Decode Data Science Speak With This Glossary for Higher Ed

Higher Education

Decode Data Science Speak With This Glossary for Higher Ed

By Mark Milliron and David Kil     May 5, 2016

Decode Data Science Speak With This Glossary for Higher Ed

Colleges and universities are awash in data and under increased pressure to quantify and improve student outcomes. As a result, higher-education practitioners and policymakers have, in turn, welcomed the application of data science in higher education. Pernicious challenges, they hope, can be better understood by data scientists who can bring disparate data sources together to help tell better stories around student progression, challenges,and success. Products and services that claim to bring “predictive analytics” and algorithmic analyses to bear on institutional efficiency and student services abound. And therein lies the challenge.

The application of predictive analytics is relatively nascent in higher education. The lexicon is still evolving. Presidents and provosts, enthusiastic about the potential, battle initiative fatigue and remain wary of the next big thing. In such a dynamic marketplace, it can be hard for institutional researchers and higher-education leaders to differentiate among hand-wavy generalizations to understand how data can demystify black-box problems or identify solutions that scale. How much data do we need to identify patterns over time? How do we know that predictive analytics are, in fact, predictive?
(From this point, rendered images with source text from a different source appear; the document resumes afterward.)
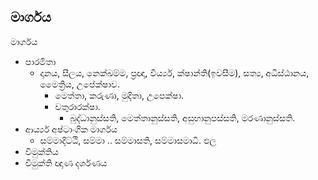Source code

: ## මාර්ගය

මාර්ගය
- පාරමිතා
  - දානය, සීලය, නෙක්ඛම්ම, ප්‍රඥා, වීර්ය්‍ය, ක්ෂාන්ති(ඉවසීම), සත්‍ය, අධිස්ඨානය, මෛත්‍රිය, උපේක්ෂාව.
    - මෙත්තා, කරුණා, මුදිතා, උපෙක්ෂා.
    - චතුරාරක්ෂා.
      - බුද්ධානුස්සති, මෙත්තානුස්සති, අසුභානුපස්සති, මරණානුස්සති.
- ආර්ය්‍ය අෂ්ටාංගික මාර්ගය
  - සම්මාදිට්ඨි, සම්මා .. සම්මාසති, සම්මාසමාධි.
ඵල
- විමුක්තිය
- විමුක්ති ඥාණ දර්ශණය
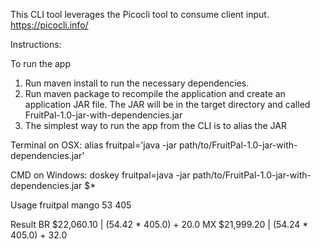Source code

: This CLI tool leverages the Picocli tool to consume client input.
https://picocli.info/

Instructions:

To run the app
 
1.  Run maven install to run the necessary dependencies.
2.  Run maven package to recompile the application and create an application JAR file. The JAR will be in the target directory and called FruitPal-1.0-jar-with-dependencies.jar
3.  The simplest way to run the app from the CLI is to alias the JAR

Terminal on OSX: 
alias fruitpal='java -jar path/to/FruitPal-1.0-jar-with-dependencies.jar'

CMD on Windows: 
doskey fruitpal=java -jar path/to/FruitPal-1.0-jar-with-dependencies.jar $*

Usage
fruitpal mango 53 405

Result
BR  $22,060.10  |  (54.42 * 405.0) + 20.0
MX  $21,999.20  |  (54.24 * 405.0) + 32.0


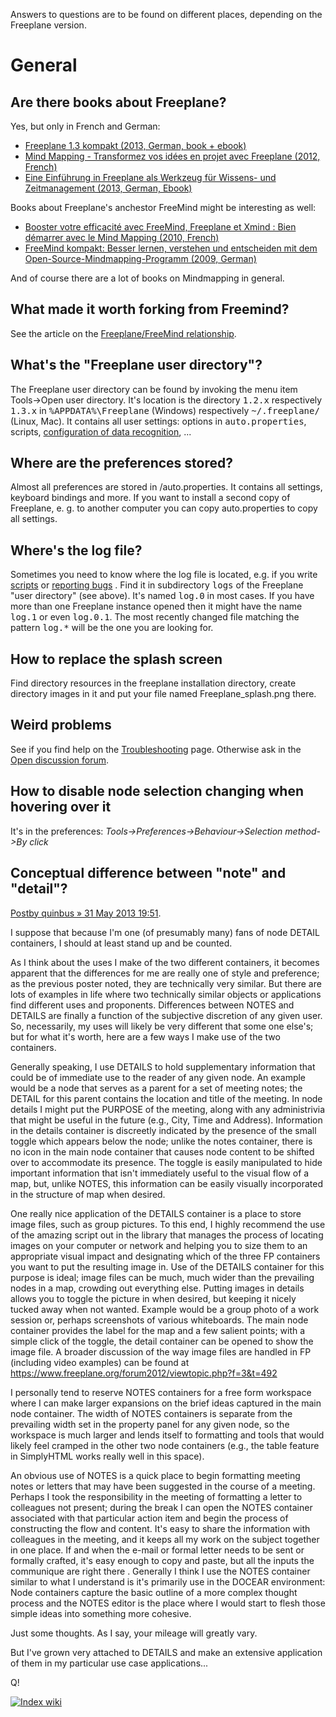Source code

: <!-- toc -->

Answers to questions are to be found on different places, depending on the Freeplane version.


# General
## Are there books about Freeplane?
Yes, but only in French and German:

* [Freeplane 1.3 kompakt (2013, German, book + ebook)](http://www.amazon.de/Freeplane-kompakt-Desktop-Holger-Reibold-ebook/dp/B00H17VW0W/ref=sr_1_sc_1?ie=UTF8&qid=1422696075&sr=8-1-spell&keywords=freeplane+1.3+kompatkt)
* [Mind Mapping - Transformez vos idées en projet avec Freeplane (2012, French)](http://www.amazon.fr/Mind-Mapping-Transformez-projet-Freeplane/dp/2746075709)
* [Eine Einführung in Freeplane als Werkzeug für Wissens- und Zeitmanagement (2013, German, Ebook)](http://www.amazon.de/Einf%C3%BChrung-Freeplane-Werkzeug-Zeitmanagement-ebook/dp/B00CEZUU2C)

Books about Freeplane's anchestor FreeMind might be interesting as well:

* [Booster votre efficacité avec FreeMind, Freeplane et Xmind : Bien démarrer avec le Mind Mapping (2010, French)](http://www.amazon.fr/Booster-votre-efficacité-FreeMind-Freeplane/dp/2212126964)
* [FreeMind kompakt: Besser lernen, verstehen und entscheiden mit dem Open-Source-Mindmapping-Programm (2009, German)](http://www.amazon.de/FreeMind-kompakt-verstehen-entscheiden-Open-Source-Mindmapping-Programm/dp/3939316628)

And of course there are a lot of books on Mindmapping in general.

## What made it worth forking from Freemind?

See the article on the [Freeplane/FreeMind relationship](../user-documentation/Relationship_to_FreeMind.md).

## What's the "Freeplane user directory"?
The Freeplane user directory can be found by invoking the menu item Tools->Open user directory. It's location is the directory <tt>1.2.x</tt> respectively <tt>1.3.x</tt> in <tt>%APPDATA%\Freeplane</tt> (Windows) respectively <tt>~/.freeplane/</tt> (Linux, Mac). It contains all user settings: options in <tt>auto.properties</tt>, scripts, [configuration of data recognition](../../user-documentation/Data_recognition_and_data_formats.md), ...

## Where are the preferences stored?
Almost all preferences are stored in [<userdirectory>](FAQ.md)/auto.properties. It contains all settings, keyboard bindings and more. If you want to install a second copy of Freeplane, e. g. to another computer you can copy auto.properties to copy all settings.

## Where's the log file?
Sometimes you need to know where the log file is located, e.g. if you write [scripts](../scripting/Scripting.md) or [reporting bugs](https://github.com/freeplane/freeplane/issues) . Find it in subdirectory <tt>logs</tt> of the Freeplane "user directory" (see above). It's named <tt>log.0</tt> in most cases. If you have more than one Freeplane instance opened then it might have the name <tt>log.1</tt> or even <tt>log.0.1</tt>. The most recently changed file matching the pattern <tt>log.*</tt> will be the one you are looking for.

## How to replace the splash screen
Find directory resources in the freeplane installation directory,
create directory images in it and put your file named Freeplane_splash.png there.
## Weird problems
See if you find help on the [Troubleshooting](Troubleshooting.md) page. Otherwise ask in the [Open discussion forum](http://sourceforge.net/apps/phpbb/freeplane/viewforum.php?f=1).

## How to disable node selection changing when hovering over it
It's in the preferences: *Tools->Preferences->Behaviour->Selection method->By click*

## Conceptual difference between "note" and "detail"?

[Postby quinbus » 31 May 2013 19:51](http://sourceforge.net/apps/phpbb/freeplane/viewtopic.php?f=1&t=629).

I suppose that because I'm one (of presumably many) fans of node DETAIL containers, I should at least stand up and be counted.

As I think about the uses I make of the two different containers, it becomes apparent that the differences for me are really one of style and preference; as the previous poster noted, they are technically very similar. But there are lots of examples in life where two technically similar objects or applications find different uses and proponents. Differences between NOTES and DETAILS are finally a function of the subjective discretion of any given user. So, necessarily, my uses will likely be very different that some one else's; but for what it's worth, here are a few ways I make use of the two containers.

Generally speaking, I use DETAILS to hold supplementary information that could be of immediate use to the reader of any given node. An example would be a node that serves as a parent for a set of meeting notes; the DETAIL for this parent contains the location and title of the meeting. In node details I might put the PURPOSE of the meeting, along with any administrivia that might be useful in the future (e.g., City, Time and Address). Information in the details container is discreetly indicated by the presence of the small toggle which appears below the node; unlike the notes container, there is no icon in the main node container that causes node content to be shifted over to accommodate its presence. The toggle is easily manipulated to hide important information that isn't immediately useful to the visual flow of a map, but, unlike NOTES, this information can be easily visually incorporated in the structure of map when desired.

One really nice application of the DETAILS container is a place to store image files, such as group pictures. To this end, I highly recommend the use of the amazing script out in the library that manages the process of locating images on your computer or network and helping you to size them to an appropriate visual impact and designating which of the three FP containers you want to put the resulting image in. Use of the DETAILS container for this purpose is ideal; image files can be much, much wider than the prevailing nodes in a map, crowding out everything else. Putting images in details allows you to toggle the picture in when desired, but keeping it nicely tucked away when not wanted. Example would be a group photo of a work session or, perhaps screenshots of various whiteboards. The main node container provides the label for the map and a few salient points; with a simple click of the toggle, the detail container can be opened to show the image file. A broader discussion of the way image files are handled in FP (including video examples) can be found at https://www.freeplane.org/forum2012/viewtopic.php?f=3&t=492

I personally tend to reserve NOTES containers for a free form workspace where I can make larger expansions on the brief ideas captured in the main node container. The width of NOTES containers is separate from the prevailing width set in the property panel for any given node, so the workspace is much larger and lends itself to formatting and tools that would likely feel cramped in the other two node containers (e.g., the table feature in SimplyHTML works really well in this space).

An obvious use of NOTES is a quick place to begin formatting meeting notes or letters that may have been suggested in the course of a meeting. Perhaps I took the responsibility in the meeting of formatting a letter to colleagues not present; during the break I can open the NOTES container associated with that particular action item and begin the process of constructing the flow and content. It's easy to share the information with colleagues in the meeting, and it keeps all my work on the subject together in one place. If and when the e-mail or formal letter needs to be sent or formally crafted, it's easy enough to copy and paste, but all the inputs the communique are right there . Generally I think I use the NOTES container similar to what I understand is it's primarily use in the DOCEAR environment: Node containers capture the basic outline of a more complex thought process and the NOTES editor is the place where I would start to flesh those simple ideas into something more cohesive.

Just some thoughts. As I say, your mileage will greatly vary.

But I've grown very attached to DETAILS and make an extensive application of them in my particular use case applications...

Q!

[![Index wiki](FreeplaneWiki.jpg)](http://www.kioo.nl/freeplane/freeplaneWiki)

<!-- ({Category:Documentation}) -->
As this discipline evolves, institutions are finding that engaging in data for analytics offers powerful opportunities to learn together and collaborate across institutions to refine practice—but that first requires a common language. Last year, we developed a data science glossary with the goal of putting more substance behind the hype and demystifying the work happening across higher education. What follows is a modified version of the most popular, useful terms for higher education.

DESCRIPTIVE ANALYTICS: Examines historical data and identifies trends or patterns over time from known facts to inform future decisions.

Why it matters: Descriptive analytics allow institutions to understand trends, such as enrollment, retention and course selection, and to use quantitative data analysis to understand the underlying factors that influence those outcomes.

PREDICTIVE ANALYTICS: Encompass multiple techniques to learn relationships between historical events and what happened subsequent to the historical events, so that such relationships can be used to predict future outcomes based on current events.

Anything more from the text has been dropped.